October 1 – December 31, 2014

  • x Revenue: EUR 660.2 (688.1) million.
  • Revenue decreased by 2 percent at previous year's exchange rates for corresponding period.
  • x EBITDA: Profitability improved from the previous year and EBITDA excluding non-recurring items was EUR 39.3 (26.7) million, or 6.0 (3.9) percent of revenue.
  • EBITDA including non-recurring items was EUR 34.3 (25.3) million, or 5.2 (3.7) percent of revenue.
  • x Operating cash flow before financial and tax items: EUR 100.0 (101.3) million.

Unless otherwise noted, the figures in brackets refer to the corresponding period in the previous year.

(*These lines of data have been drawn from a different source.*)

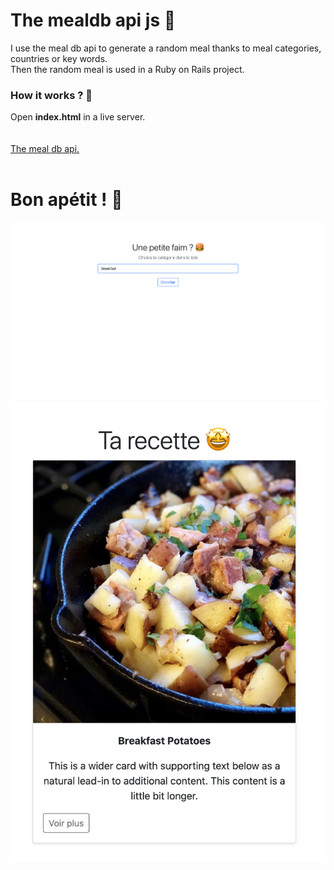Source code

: <h1>The mealdb api js 🍔 </h1> 
I use the meal db api to generate a random meal thanks to meal categories, countries or key words.<br>
Then the random meal is used in a Ruby on Rails project.
<h3>How it works ? 🚀 </h3>
Open <strong>index.html</strong> in a live server. 
<br>
<br>
<br>
<a href="https://www.themealdb.com/api.php">The meal db api.</a>
<br>
<br>
<h1>Bon apétit ! 🍛 </h1>
<img src="/mealdb.png" alt="mealdb">
<br>
<img src="/mealbreak.png" alt="mealbreak">
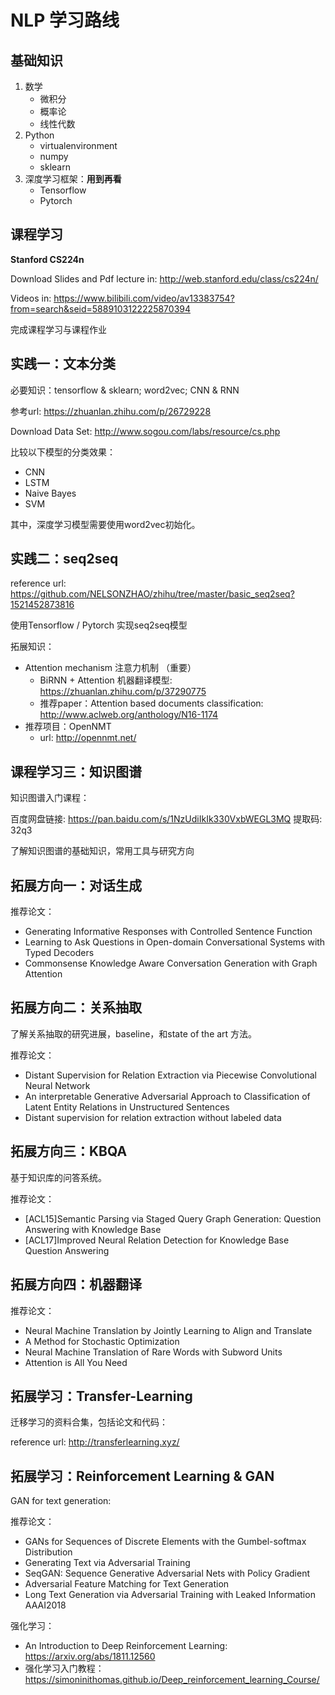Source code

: # NLP 学习路线

## 基础知识

1. 数学
	- 微积分
	- 概率论
	- 线性代数
2. Python
	- virtualenvironment
	- numpy
	- sklearn
3. 深度学习框架：**用到再看**
	- Tensorflow
	- Pytorch

## 课程学习

**Stanford CS224n**

Download Slides and Pdf lecture in: http://web.stanford.edu/class/cs224n/

Videos in: https://www.bilibili.com/video/av13383754?from=search&seid=5889103122225870394

完成课程学习与课程作业

## 实践一：文本分类

必要知识：tensorflow & sklearn; word2vec; CNN & RNN

参考url: https://zhuanlan.zhihu.com/p/26729228

Download Data Set: http://www.sogou.com/labs/resource/cs.php

比较以下模型的分类效果：

- CNN
- LSTM
- Naive Bayes
- SVM

其中，深度学习模型需要使用word2vec初始化。

## 实践二：seq2seq

reference url: https://github.com/NELSONZHAO/zhihu/tree/master/basic_seq2seq?1521452873816

使用Tensorflow / Pytorch 实现seq2seq模型

拓展知识：

- Attention mechanism 注意力机制 （重要）
	- BiRNN + Attention 机器翻译模型: https://zhuanlan.zhihu.com/p/37290775
	- 推荐paper：Attention based documents classification: http://www.aclweb.org/anthology/N16-1174
- 推荐项目：OpenNMT
	- url: http://opennmt.net/

## 课程学习三：知识图谱

知识图谱入门课程：

百度网盘链接: https://pan.baidu.com/s/1NzUdiIkIk330VxbWEGL3MQ 提取码: 32q3

了解知识图谱的基础知识，常用工具与研究方向

## 拓展方向一：对话生成

推荐论文：

- Generating Informative Responses with Controlled Sentence Function
- Learning to Ask Questions in Open-domain Conversational Systems with Typed Decoders
- Commonsense Knowledge Aware Conversation Generation with Graph Attention

## 拓展方向二：关系抽取

了解关系抽取的研究进展，baseline，和state of the art 方法。

推荐论文：

- Distant Supervision for Relation Extraction via Piecewise Convolutional Neural Network
- An interpretable Generative Adversarial Approach to Classification of Latent Entity Relations in Unstructured Sentences
- Distant supervision for relation extraction without labeled data

## 拓展方向三：KBQA

基于知识库的问答系统。

推荐论文：

- [ACL15]Semantic Parsing via Staged Query Graph Generation: Question Answering with Knowledge Base
- [ACL17]Improved Neural Relation Detection for Knowledge Base Question Answering

## 拓展方向四：机器翻译

推荐论文：

- Neural Machine Translation by Jointly Learning to Align and Translate
- A Method for Stochastic Optimization
- Neural Machine Translation of Rare Words with Subword Units
- Attention is All You Need

## 拓展学习：Transfer-Learning

迁移学习的资料合集，包括论文和代码：

reference url: http://transferlearning.xyz/

## 拓展学习：Reinforcement Learning & GAN

GAN for text generation:

推荐论文：

- GANs for Sequences of Discrete Elements with the Gumbel-softmax Distribution
- Generating Text via Adversarial Training
- SeqGAN: Sequence Generative Adversarial Nets with Policy Gradient
- Adversarial Feature Matching for Text Generation
- Long Text Generation via Adversarial Training with Leaked Information   AAAI2018


强化学习：

- An Introduction to Deep Reinforcement Learning: https://arxiv.org/abs/1811.12560
- 强化学习入门教程：https://simoninithomas.github.io/Deep_reinforcement_learning_Course/
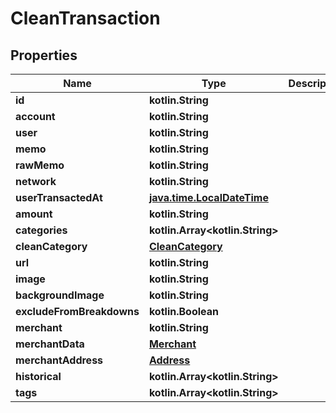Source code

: 
# CleanTransaction

## Properties
Name | Type | Description | Notes
------------ | ------------- | ------------- | -------------
**id** | **kotlin.String** |  | 
**account** | **kotlin.String** |  | 
**user** | **kotlin.String** |  | 
**memo** | **kotlin.String** |  | 
**rawMemo** | **kotlin.String** |  | 
**network** | **kotlin.String** |  |  [optional]
**userTransactedAt** | [**java.time.LocalDateTime**](java.time.LocalDateTime.md) |  |  [optional]
**amount** | **kotlin.String** |  | 
**categories** | **kotlin.Array&lt;kotlin.String&gt;** |  | 
**cleanCategory** | [**CleanCategory**](CleanCategory.md) |  | 
**url** | **kotlin.String** |  |  [optional]
**image** | **kotlin.String** |  |  [optional]
**backgroundImage** | **kotlin.String** |  |  [optional]
**excludeFromBreakdowns** | **kotlin.Boolean** |  | 
**merchant** | **kotlin.String** |  |  [optional]
**merchantData** | [**Merchant**](Merchant.md) |  |  [optional]
**merchantAddress** | [**Address**](Address.md) |  |  [optional]
**historical** | **kotlin.Array&lt;kotlin.String&gt;** |  | 
**tags** | **kotlin.Array&lt;kotlin.String&gt;** |  | 



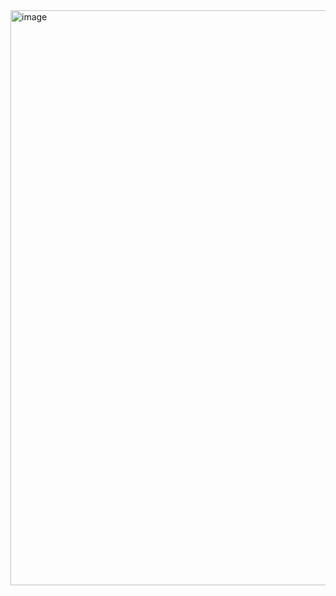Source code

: <img width="1919" height="920" alt="image" src="https://github.com/user-attachments/assets/42b2217c-6ebc-4924-a073-43bfe6cc56d9" />
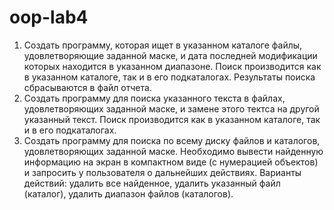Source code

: # oop-lab4
1. Создать программу, которая ищет в указанном каталоге файлы, удовлетворяющие заданной маске, и дата последней модификации которых находится в указанном диапазоне. Поиск производится как в указанном каталоге, так и в его подкаталогах. Результаты поиска сбрасываются в файл отчета. 
2. Создать программу для поиска указанного текста в файлах, удовлетворяющих заданной маске, и замене этого тектса на другой указанный текст. Поиск производится как в указанном каталоге, так и в его подкаталогах. 
3. Создать программу для поиска по всему диску файлов и каталогов, удовлетворяющих заданной маске. Необходимо вывести найденную информацию на экран в компактном виде (с нумерацией объектов) и запросить у пользователя о дальнейших действиях. Варианты действий: удалить все найденное, удалить указанный файл (каталог), удалить диапазон файлов (каталогов).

Comparative figures for 2013 are carveout figures for the periods before the effective date of the partial demerger (June 30, 2013).

KEY FIGURES

EUR million 10-12/14 10-12/13 Change 1-12/14 1-12/13 Change
Order backlog, end of period 1,323.6 1,240.7 7% 1,323.6 1,240.7 7%
Revenue 660.2 688.1 -4% 2,406.6 2,543.6 -5%
EBITDA 34.3 25.3 36% 67.5 70.9 -5%
EBITDA margin, % 5.2 3.7 2.8 2.8
EBITDA excl. non-recurring items 39.3 26.7 47% 80.7 81.7 -1%
EBITDA margin excl. non-recurring items, % 6.0 3.9 3.4 3.2
Operating profit 28.1 19.5 44% 44.2 49.4 -11%
Operating profit margin, % 4.3 2.8 1.8 1.9
Net profit for the period 20.0 17.2 16% 27.6 35.5 -22%
Earnings per share, basic, EUR 0.16 0.14 17% 0.22 0.28 -22%
Working capital -19.3 46.0 -19.3 46.0
Operating cash flow before financial and tax items 100.0 101.3 -1% 113.5 108.5 5%
Interest-bearing net debt, end of period 50.2 86.5 -42% 50.2 86.5 -42%
Gearing, end of period, % 21.1 34.6 21.1 34.6
Personnel, average for the period 17,161 17,753 -3% 17,300 18,071 -4%

DIVIDEND PROPOSAL: The Board of Directors proposes a dividend of EUR 0.22 per share

The Board of Directors proposes to the Annual General Meeting that a dividend of EUR 0.22 per share be paid.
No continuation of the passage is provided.